Desde el punto de vista ético, hay que ponerse del lado de Sartre: estamos
requeridos a exigirnos lucidez, a trabajar a su favor, a optar por lo arduo del
pensamiento crítico. Pero desde el enfoque vitalista, desde la urgencia del
vivir y la vulnerabilidad del ser, podemos al menos dedicarnos una cierta
comprensión piadosa, y a menudo quizá no tengamos más remedio que hacer la
vista gorda. La verdad no solo duele: a veces, simplemente, sus ángulos no
encajan con la ardua sinuosidad de la existencia.
Una infancia
desdichada o una economía precaria no justifican al maltratador, pero deberían
volvernos más cautos a la hora de juzgarlo, y desde luego de explicarlo y
prevenirlo. Deberían servirnos para admitir en él una complejidad que va más
allá de la simple sentencia cristiana de pecador o monstruo. En una proporción
que desconocemos, es cierto que “el mundo le hizo así”: eso, que no lo disculpa
(y por tanto no le exime de sanción), sí añade una dimensión en la que es tan
víctima como culpable, en la que nos hace a todos un poco responsables, en
tanto que cómplices de una sociedad que engendra maltratadores. Y si queremos
que deje de haberlos tendremos que reflexionar también sobre esa responsabilidad
común.
Truman Capote, en su
novela A sangre fría, descartó la
simplicidad y puso su empeño en perfilar pacientemente los requiebros del laberinto
humano; los asesinos de Kansas pudieron elegir, pero, por más que nos incomode,
hemos de admitir que también eran víctimas: de su miseria, de su desesperación,
de su propia narrativa personal de seres a la deriva por una sociedad que no
tenía lugar para ellos, una sociedad que genera monstruos. Cuando se abrió la
trampilla del patíbulo y la caída les quebró el pescuezo, ¿no estábamos desplomándonos
con ellos, un poco, cada uno de nosotros? ¿No hay en todos los
“ajusticiamientos” algo de esa fantasía de redención colectiva que cumplen los
chivos expiatorios, como tan bien supo explicarnos René Girard?

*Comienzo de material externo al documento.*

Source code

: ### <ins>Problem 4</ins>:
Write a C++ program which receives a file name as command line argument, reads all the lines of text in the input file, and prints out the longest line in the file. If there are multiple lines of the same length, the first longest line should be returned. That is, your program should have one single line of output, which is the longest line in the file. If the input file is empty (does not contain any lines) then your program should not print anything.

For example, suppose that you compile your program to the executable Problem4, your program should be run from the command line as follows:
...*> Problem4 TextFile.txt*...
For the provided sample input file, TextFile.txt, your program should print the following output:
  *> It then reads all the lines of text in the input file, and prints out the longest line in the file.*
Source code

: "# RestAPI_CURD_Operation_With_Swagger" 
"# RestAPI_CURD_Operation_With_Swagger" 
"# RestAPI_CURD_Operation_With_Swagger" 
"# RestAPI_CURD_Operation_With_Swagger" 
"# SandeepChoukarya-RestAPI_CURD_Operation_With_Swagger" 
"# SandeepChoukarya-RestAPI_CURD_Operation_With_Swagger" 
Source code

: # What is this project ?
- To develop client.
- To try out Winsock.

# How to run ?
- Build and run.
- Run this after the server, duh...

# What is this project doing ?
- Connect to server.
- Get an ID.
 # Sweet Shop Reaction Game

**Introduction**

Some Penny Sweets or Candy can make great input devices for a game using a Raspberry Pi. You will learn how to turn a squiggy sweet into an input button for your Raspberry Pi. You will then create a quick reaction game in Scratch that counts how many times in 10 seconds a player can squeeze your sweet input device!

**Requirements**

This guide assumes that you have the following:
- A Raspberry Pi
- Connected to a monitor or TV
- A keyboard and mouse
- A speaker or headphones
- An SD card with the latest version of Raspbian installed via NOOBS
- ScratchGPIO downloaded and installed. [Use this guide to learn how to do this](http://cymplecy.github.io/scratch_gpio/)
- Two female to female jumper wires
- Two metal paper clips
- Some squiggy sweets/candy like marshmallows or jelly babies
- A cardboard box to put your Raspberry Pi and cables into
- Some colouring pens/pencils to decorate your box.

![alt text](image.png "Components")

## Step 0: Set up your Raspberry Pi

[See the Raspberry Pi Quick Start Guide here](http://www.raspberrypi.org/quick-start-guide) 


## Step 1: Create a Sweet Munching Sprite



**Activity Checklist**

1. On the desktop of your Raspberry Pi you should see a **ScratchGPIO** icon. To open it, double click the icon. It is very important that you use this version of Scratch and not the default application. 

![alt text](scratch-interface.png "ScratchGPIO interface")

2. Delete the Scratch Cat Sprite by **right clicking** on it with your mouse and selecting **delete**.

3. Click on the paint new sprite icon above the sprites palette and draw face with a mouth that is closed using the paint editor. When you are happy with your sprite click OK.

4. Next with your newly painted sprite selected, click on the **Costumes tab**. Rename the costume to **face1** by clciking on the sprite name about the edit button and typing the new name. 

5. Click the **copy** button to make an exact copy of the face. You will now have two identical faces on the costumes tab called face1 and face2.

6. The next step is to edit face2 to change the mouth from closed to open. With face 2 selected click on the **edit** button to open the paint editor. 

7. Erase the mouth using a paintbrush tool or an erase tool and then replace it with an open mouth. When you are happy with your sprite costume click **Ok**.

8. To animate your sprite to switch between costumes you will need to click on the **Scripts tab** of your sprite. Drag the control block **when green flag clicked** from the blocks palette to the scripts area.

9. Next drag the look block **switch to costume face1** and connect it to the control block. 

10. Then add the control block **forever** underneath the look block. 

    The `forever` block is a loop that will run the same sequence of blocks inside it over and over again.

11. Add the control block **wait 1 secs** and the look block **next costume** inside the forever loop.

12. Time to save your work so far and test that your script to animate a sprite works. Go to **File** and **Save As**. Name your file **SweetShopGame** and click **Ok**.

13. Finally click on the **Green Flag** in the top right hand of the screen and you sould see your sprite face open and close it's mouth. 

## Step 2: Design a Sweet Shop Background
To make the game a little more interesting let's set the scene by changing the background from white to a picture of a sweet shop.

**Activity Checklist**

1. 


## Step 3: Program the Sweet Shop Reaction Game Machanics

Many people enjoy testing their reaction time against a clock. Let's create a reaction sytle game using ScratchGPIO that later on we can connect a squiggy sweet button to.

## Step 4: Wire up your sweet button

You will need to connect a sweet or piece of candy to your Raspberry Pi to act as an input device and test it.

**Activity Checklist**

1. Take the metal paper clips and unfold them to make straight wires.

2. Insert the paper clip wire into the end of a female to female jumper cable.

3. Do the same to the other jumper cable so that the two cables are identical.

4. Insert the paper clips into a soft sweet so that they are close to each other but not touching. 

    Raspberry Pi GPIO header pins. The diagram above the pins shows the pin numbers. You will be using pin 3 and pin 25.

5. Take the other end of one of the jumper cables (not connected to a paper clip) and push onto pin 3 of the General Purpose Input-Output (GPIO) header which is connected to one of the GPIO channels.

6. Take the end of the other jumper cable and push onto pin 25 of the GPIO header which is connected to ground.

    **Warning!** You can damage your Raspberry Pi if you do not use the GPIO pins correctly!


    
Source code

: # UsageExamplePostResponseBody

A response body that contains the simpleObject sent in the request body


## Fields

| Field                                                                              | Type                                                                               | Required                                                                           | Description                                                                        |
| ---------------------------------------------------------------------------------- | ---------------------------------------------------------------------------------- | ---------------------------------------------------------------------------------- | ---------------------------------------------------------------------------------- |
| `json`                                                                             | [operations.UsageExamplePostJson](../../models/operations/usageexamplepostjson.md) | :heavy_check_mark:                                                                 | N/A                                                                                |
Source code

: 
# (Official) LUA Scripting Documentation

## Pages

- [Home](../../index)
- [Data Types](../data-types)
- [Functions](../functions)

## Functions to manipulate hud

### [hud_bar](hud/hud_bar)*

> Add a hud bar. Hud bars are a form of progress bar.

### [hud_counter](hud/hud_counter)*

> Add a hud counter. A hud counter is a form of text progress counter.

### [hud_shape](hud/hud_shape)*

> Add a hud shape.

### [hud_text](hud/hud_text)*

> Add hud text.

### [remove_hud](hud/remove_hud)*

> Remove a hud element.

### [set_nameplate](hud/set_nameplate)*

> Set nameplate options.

Por consiguiente, hay que responder a Sartre que sí,
que siempre podemos elegir, que poner excusas basadas en lo externo es mala fe.
Pero matizándole que esa dimensión ética coexiste con otras muchas dimensiones,
donde tienen también su lugar el pasado, tanto el real como el mítico. La ética
no puede ceñirse al ralo veredicto de la dicotomía bueno/malo. Tiene que
atreverse a sondear las intrincadas profundidades del individuo que se las
apaña en el mundo, los apaños con que su memoria haya zurcido los desgarrones de
su biografía. De lo contrario correremos el riesgo de caer en simplificaciones
que son, a su vez, míticas: la bella y la bestia, el ángel y el demonio… Al final, no solo importa si somos culpables,
sino también los mil matices de la culpabilidad.